## Goal of the exercise
Return an exact copy of the data, starting at its first line and ending at the line that contains "### Header III", minus any pictures.

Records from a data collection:
---

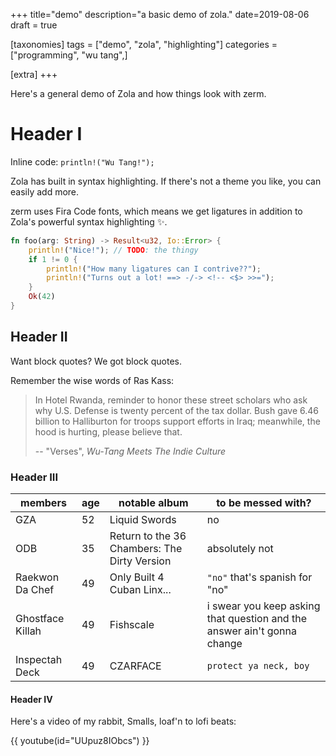 +++
title="demo"
description="a basic demo of zola."
date=2019-08-06
draft = true

[taxonomies]
tags = ["demo", "zola", "highlighting"]
categories = ["programming", "wu tang",]

[extra]
+++

Here's a general demo of Zola and how things look with zerm.

# Header I

Inline code: `println!("Wu Tang!");`

Zola has built in syntax highlighting. If there's not a theme you like, you can
easily add more.

zerm uses Fira Code fonts, which means we get ligatures in addition to
Zola's powerful syntax highlighting ✨.

```rs
fn foo(arg: String) -> Result<u32, Io::Error> {
    println!("Nice!"); // TODO: the thingy
    if 1 != 0 {
        println!("How many ligatures can I contrive??");
        println!("Turns out a lot! ==> -/-> <!-- <$> >>=");
    }
    Ok(42)
}
```

## Header II

Want block quotes? We got block quotes.

Remember the wise words of Ras Kass:

> In Hotel Rwanda, reminder to honor these street scholars who ask why
U.S. Defense is twenty percent of the tax dollar. Bush gave 6.46 billion to
Halliburton for troops support efforts in Iraq; meanwhile, the hood is hurting,
please believe that.
> 
> -- "Verses", _Wu-Tang Meets The Indie Culture_

### Header III

| members          | age | notable album                                | to be messed with?                                                      |
|------------------|-----|----------------------------------------------|-------------------------------------------------------------------------|
| GZA              | 52  | Liquid Swords                                | no                                                                      |
| ODB              | 35  | Return to the 36 Chambers: The Dirty Version | absolutely not                                                          |
| Raekwon Da Chef  | 49  | Only Built 4 Cuban Linx...                   | `"no"`  that's spanish for "no"                                         |
| Ghostface Killah | 49  | Fishscale                                    | i swear you keep asking that question and the answer ain't gonna change |
| Inspectah Deck   | 49  | CZARFACE                                     | `protect ya neck, boy`                                                  |


#### Header IV

Here's a video of my rabbit, Smalls, loaf'n to lofi beats:

{{ youtube(id="UUpuz8IObcs") }}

---

## Solution to the problem
 +++
title="demo"
description="a basic demo of zola."
date=2019-08-06
draft = true

[taxonomies]
tags = ["demo", "zola", "highlighting"]
categories = ["programming", "wu tang",]

[extra]
+++

Here's a general demo of Zola and how things look with zerm.

# Header I

Inline code: `println!("Wu Tang!");`

Zola has built in syntax highlighting. If there's not a theme you like, you can
easily add more.

zerm uses Fira Code fonts, which means we get ligatures in addition to
Zola's powerful syntax highlighting ✨.

```rs
fn foo(arg: String) -> Result<u32, Io::Error> {
    println!("Nice!"); // TODO: the thingy
    if 1 != 0 {
        println!("How many ligatures can I contrive??");
        println!("Turns out a lot! ==> -/-> <!-- <$> >>=");
    }
    Ok(42)
}
```

## Header II

Want block quotes? We got block quotes.

Remember the wise words of Ras Kass:

> In Hotel Rwanda, reminder to honor these street scholars who ask why
U.S. Defense is twenty percent of the tax dollar. Bush gave 6.46 billion to
Halliburton for troops support efforts in Iraq; meanwhile, the hood is hurting,
please believe that.
> 
> -- "Verses", _Wu-Tang Meets The Indie Culture_

### Header III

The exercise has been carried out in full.